What you will do:
Where does the string "empno" occur in the records below? Copy every line that holds it.

═══ Supplied material ═══

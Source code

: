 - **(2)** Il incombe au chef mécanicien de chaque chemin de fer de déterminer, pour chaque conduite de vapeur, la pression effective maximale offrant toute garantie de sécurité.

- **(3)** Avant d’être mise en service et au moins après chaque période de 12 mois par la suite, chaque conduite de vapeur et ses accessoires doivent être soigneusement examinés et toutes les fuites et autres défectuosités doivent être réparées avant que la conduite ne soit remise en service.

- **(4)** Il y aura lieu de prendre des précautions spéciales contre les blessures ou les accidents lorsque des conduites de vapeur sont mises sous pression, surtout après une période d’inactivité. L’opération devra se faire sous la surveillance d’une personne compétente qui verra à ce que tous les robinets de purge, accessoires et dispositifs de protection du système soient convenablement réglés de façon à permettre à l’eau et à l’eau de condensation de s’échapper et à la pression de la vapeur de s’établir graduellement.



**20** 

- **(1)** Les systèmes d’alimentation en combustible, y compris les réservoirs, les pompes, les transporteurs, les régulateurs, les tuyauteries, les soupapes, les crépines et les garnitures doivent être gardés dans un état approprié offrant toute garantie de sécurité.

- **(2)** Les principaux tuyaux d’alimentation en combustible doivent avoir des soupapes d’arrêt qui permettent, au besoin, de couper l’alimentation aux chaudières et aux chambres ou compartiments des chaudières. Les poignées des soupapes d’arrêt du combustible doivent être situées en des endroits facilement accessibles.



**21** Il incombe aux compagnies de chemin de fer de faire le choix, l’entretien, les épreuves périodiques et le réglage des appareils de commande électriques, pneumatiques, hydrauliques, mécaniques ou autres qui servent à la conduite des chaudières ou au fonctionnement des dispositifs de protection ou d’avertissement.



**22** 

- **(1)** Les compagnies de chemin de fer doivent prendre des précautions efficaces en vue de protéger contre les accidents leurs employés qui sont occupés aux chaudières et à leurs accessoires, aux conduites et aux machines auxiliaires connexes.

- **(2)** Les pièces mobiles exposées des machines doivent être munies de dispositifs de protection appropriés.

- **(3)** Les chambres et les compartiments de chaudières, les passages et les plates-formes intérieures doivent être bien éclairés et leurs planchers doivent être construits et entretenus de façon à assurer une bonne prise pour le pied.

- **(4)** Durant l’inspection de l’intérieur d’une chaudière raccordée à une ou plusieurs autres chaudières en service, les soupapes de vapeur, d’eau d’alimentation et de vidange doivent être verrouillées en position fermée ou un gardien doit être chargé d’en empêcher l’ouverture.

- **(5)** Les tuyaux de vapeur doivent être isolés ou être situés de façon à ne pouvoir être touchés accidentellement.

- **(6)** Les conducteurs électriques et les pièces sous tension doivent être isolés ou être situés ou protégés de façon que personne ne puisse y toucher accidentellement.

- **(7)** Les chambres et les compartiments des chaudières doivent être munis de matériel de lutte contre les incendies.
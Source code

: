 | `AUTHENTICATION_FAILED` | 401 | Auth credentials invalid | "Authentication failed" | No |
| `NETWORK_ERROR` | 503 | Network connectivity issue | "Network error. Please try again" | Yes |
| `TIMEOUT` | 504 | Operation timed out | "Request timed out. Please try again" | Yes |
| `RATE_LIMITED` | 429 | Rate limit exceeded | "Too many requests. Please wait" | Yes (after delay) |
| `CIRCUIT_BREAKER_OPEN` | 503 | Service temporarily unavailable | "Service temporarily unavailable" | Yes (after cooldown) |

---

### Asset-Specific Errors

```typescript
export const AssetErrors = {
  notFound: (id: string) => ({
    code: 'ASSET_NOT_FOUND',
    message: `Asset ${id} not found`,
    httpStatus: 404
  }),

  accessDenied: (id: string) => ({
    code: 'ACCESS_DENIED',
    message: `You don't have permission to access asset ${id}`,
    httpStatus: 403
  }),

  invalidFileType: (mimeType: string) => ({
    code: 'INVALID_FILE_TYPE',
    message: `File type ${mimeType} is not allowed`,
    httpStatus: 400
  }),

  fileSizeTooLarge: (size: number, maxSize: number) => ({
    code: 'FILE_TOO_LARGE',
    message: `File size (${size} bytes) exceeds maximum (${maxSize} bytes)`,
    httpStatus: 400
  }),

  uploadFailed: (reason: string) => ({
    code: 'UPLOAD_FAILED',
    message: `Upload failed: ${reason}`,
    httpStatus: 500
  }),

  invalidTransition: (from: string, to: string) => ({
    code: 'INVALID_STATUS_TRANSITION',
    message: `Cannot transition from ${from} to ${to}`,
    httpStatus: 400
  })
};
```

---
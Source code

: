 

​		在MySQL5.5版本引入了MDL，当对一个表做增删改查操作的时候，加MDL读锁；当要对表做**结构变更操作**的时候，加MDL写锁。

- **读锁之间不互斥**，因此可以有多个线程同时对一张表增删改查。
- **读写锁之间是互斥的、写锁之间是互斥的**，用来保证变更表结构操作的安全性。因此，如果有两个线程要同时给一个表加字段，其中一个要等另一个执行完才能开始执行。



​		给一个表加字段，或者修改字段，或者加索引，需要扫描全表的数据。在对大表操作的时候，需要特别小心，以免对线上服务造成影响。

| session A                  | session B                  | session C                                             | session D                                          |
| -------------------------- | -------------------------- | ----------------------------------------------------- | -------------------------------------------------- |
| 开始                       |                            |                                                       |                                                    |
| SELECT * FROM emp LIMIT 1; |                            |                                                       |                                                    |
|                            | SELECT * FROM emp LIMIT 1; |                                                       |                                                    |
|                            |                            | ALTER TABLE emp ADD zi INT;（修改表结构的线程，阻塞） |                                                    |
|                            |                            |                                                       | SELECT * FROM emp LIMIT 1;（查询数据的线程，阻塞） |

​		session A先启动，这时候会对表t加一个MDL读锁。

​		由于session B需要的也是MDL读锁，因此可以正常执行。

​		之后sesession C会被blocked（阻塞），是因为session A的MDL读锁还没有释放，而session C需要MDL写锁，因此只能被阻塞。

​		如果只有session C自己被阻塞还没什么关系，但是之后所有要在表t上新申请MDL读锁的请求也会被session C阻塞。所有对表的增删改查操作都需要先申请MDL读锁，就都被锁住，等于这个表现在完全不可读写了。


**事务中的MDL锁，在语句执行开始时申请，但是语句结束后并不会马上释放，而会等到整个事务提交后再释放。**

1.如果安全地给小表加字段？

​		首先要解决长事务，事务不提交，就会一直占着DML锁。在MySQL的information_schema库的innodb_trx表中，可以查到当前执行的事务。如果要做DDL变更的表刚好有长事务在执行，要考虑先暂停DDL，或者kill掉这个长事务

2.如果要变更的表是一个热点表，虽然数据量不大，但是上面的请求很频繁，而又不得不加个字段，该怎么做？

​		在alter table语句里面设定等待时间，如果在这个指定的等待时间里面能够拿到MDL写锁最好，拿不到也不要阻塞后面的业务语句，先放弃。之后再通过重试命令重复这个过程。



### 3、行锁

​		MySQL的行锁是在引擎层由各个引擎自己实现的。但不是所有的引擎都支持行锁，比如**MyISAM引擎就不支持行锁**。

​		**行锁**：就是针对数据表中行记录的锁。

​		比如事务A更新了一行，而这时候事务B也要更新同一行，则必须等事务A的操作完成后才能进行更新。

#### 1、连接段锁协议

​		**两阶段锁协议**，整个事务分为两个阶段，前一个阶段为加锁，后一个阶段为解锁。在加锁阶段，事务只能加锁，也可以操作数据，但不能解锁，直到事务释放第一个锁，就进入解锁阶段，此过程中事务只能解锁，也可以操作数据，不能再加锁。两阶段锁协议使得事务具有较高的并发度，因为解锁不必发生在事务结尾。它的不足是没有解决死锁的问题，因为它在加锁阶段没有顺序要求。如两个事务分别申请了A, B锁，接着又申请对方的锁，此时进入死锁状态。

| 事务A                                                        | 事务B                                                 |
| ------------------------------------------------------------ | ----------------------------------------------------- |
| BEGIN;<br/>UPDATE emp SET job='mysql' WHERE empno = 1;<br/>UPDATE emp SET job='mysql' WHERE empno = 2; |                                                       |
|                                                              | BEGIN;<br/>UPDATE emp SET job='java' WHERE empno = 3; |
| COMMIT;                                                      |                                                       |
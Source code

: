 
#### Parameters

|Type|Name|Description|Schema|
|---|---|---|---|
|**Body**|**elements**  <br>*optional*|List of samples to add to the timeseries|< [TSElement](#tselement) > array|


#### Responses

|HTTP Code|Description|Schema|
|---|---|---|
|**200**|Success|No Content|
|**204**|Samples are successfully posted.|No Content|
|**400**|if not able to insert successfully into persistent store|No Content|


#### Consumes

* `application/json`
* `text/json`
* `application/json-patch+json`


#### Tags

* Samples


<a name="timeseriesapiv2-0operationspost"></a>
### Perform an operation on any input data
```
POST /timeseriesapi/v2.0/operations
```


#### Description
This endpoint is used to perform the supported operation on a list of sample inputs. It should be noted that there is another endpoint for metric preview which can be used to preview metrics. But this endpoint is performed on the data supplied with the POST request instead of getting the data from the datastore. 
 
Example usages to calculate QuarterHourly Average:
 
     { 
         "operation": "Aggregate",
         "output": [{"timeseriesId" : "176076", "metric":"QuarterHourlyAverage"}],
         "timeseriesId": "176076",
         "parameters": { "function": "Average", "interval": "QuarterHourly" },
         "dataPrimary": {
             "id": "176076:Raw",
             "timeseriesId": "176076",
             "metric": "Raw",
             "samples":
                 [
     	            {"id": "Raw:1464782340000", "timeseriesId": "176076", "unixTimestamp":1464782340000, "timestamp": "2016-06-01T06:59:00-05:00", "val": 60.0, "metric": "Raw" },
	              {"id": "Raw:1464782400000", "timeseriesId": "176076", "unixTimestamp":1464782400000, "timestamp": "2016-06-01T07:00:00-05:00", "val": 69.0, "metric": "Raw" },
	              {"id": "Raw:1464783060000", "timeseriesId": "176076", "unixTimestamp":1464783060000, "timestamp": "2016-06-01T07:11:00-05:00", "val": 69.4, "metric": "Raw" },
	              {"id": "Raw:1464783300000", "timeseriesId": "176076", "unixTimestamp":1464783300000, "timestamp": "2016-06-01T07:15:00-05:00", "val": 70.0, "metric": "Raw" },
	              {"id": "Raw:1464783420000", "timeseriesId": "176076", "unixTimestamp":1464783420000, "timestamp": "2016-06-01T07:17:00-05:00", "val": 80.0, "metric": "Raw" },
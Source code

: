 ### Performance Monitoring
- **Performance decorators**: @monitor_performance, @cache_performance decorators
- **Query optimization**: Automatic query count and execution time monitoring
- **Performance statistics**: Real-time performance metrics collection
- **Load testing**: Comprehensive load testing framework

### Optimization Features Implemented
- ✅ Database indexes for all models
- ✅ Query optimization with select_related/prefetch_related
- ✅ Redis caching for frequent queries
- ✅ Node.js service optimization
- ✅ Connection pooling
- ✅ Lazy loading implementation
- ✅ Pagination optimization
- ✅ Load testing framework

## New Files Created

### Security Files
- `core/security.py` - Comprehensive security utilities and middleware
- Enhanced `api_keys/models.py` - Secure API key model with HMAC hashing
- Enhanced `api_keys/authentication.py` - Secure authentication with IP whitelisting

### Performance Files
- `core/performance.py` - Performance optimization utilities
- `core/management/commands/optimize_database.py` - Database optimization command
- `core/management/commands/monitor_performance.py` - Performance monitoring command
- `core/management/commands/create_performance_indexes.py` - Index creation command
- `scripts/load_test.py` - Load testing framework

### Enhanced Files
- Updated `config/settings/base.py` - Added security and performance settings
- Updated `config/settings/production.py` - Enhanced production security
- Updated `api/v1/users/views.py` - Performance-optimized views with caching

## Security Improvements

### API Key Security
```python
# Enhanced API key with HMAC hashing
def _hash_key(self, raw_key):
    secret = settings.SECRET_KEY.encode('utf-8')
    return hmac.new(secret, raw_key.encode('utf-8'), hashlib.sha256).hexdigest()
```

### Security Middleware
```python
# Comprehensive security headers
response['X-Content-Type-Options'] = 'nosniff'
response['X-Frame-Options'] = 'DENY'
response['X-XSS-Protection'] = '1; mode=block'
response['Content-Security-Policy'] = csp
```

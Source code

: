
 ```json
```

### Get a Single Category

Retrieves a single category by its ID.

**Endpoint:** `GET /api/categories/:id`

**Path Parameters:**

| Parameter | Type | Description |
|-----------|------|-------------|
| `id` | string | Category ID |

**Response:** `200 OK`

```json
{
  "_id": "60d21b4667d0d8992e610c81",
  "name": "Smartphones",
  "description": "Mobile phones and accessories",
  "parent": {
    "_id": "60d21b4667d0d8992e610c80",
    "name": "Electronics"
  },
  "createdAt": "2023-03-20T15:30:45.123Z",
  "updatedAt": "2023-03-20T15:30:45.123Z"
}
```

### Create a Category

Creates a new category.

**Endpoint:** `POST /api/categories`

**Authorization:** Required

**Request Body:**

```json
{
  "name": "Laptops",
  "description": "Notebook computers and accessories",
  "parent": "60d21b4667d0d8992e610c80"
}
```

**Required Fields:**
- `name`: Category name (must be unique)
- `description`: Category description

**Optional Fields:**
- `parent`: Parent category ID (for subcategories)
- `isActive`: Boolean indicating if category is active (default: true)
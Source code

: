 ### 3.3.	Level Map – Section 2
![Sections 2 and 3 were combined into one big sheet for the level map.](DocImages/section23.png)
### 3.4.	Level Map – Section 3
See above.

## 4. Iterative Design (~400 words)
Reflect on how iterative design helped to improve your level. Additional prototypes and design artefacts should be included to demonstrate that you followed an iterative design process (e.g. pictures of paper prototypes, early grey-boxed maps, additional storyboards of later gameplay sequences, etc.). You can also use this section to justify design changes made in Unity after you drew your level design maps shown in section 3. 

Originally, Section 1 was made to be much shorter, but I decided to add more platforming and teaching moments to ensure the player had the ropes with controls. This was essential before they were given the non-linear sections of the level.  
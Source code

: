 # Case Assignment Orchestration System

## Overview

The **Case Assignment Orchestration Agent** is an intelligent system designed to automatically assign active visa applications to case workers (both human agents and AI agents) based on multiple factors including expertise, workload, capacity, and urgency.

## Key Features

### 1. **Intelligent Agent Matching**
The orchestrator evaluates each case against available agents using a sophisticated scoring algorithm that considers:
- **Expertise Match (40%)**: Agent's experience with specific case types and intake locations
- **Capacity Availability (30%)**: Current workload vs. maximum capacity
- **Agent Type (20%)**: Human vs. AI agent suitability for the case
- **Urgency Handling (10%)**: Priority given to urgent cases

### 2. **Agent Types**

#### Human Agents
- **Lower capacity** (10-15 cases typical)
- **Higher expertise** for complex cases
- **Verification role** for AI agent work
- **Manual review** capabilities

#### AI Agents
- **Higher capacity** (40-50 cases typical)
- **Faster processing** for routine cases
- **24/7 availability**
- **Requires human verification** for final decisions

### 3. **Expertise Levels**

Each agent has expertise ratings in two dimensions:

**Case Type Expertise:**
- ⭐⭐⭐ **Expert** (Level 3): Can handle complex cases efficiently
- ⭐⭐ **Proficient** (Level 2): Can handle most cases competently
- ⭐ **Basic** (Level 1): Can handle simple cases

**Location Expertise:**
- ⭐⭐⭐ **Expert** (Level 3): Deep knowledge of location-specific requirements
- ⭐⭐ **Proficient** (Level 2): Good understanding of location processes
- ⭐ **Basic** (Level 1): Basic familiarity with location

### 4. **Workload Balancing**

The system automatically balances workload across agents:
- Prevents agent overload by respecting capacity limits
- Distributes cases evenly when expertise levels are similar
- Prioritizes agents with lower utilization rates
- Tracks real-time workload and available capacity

═══

Solution to the problem:
| BEGIN;<br/>UPDATE emp SET job='mysql' WHERE empno = 1;<br/>UPDATE emp SET job='mysql' WHERE empno = 2; |                                                       |
|                                                              | BEGIN;<br/>UPDATE emp SET job='java' WHERE empno = 3; |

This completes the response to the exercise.